**** Dataset

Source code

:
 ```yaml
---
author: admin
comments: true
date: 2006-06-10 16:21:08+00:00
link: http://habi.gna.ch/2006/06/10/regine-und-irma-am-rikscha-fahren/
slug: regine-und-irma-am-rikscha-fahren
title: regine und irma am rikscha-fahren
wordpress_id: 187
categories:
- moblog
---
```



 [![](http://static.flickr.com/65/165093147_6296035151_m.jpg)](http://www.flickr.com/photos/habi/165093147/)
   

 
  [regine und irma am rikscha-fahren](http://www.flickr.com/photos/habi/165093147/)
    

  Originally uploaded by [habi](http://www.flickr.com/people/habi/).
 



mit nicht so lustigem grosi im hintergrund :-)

********
**** Dataset

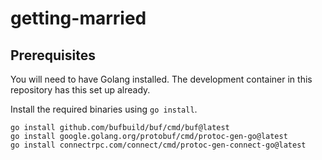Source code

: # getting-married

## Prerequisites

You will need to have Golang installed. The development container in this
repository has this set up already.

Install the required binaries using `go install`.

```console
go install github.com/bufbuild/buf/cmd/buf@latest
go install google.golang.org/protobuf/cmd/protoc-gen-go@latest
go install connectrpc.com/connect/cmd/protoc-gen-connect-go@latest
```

********

Problem to solve →
The lines to copy are those in the listing that contain "irma".

The answer →
link: http://habi.gna.ch/2006/06/10/regine-und-irma-am-rikscha-fahren/
slug: regine-und-irma-am-rikscha-fahren
title: regine und irma am rikscha-fahren
  [regine und irma am rikscha-fahren](http://www.flickr.com/photos/habi/165093147/)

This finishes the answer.